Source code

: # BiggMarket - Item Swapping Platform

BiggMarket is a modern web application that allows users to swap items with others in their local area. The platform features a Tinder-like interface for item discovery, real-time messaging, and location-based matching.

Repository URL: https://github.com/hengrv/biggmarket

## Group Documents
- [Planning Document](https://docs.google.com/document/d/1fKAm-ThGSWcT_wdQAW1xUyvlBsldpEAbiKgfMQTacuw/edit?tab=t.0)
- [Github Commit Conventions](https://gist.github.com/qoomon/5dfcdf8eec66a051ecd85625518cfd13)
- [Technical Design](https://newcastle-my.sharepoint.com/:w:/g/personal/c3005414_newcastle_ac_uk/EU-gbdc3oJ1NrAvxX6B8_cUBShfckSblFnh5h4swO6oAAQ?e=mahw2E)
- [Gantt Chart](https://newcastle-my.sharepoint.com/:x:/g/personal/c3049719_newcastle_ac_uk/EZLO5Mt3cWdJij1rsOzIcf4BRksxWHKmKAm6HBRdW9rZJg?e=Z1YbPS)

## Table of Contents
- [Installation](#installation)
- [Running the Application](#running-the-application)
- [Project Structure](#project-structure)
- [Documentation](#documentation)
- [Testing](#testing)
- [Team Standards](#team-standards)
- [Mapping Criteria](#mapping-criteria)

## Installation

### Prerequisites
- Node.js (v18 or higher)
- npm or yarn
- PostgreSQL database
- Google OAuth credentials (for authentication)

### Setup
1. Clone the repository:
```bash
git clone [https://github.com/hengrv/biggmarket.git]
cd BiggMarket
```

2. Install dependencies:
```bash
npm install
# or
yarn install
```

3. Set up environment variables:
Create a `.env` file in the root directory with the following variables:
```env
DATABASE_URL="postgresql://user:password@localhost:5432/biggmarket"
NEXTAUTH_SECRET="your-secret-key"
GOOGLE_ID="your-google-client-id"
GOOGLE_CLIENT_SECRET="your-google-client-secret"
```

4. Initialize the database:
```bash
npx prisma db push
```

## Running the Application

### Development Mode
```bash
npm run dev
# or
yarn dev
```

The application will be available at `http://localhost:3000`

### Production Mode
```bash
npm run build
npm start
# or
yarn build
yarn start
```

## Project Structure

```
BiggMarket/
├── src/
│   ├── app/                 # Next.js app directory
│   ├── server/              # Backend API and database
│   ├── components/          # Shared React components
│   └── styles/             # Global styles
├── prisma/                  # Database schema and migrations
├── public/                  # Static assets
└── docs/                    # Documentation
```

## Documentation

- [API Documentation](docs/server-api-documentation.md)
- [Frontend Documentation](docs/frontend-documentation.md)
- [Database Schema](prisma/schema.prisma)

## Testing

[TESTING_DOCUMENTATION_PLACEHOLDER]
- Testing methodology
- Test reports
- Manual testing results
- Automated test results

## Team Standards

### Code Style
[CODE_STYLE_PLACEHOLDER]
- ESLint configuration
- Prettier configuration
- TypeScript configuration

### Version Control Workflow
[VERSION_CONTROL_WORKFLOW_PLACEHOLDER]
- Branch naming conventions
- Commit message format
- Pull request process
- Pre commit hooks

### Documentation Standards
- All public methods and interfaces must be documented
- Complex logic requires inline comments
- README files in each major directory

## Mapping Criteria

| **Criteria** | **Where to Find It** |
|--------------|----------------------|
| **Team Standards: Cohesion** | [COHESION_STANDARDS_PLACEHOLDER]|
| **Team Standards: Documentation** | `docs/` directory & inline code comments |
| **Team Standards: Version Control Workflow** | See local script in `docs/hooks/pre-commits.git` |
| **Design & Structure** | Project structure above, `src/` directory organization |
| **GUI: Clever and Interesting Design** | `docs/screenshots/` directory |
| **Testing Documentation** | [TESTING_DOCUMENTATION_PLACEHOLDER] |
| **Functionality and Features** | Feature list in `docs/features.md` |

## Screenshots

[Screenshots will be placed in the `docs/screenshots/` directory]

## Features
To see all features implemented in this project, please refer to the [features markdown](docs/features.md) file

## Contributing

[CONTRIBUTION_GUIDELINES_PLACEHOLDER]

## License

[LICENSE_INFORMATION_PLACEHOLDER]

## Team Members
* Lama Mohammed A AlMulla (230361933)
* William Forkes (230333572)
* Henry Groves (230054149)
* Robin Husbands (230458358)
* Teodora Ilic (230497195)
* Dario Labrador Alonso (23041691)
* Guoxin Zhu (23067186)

*TASK STATEMENT:* Please print the lines from the start of the records up to and including the line with "## Group Documents", copying each one exactly and leaving out the rest.

*REPLY:*
Source code

: # BiggMarket - Item Swapping Platform

BiggMarket is a modern web application that allows users to swap items with others in their local area. The platform features a Tinder-like interface for item discovery, real-time messaging, and location-based matching.

Repository URL: https://github.com/hengrv/biggmarket

## Group Documents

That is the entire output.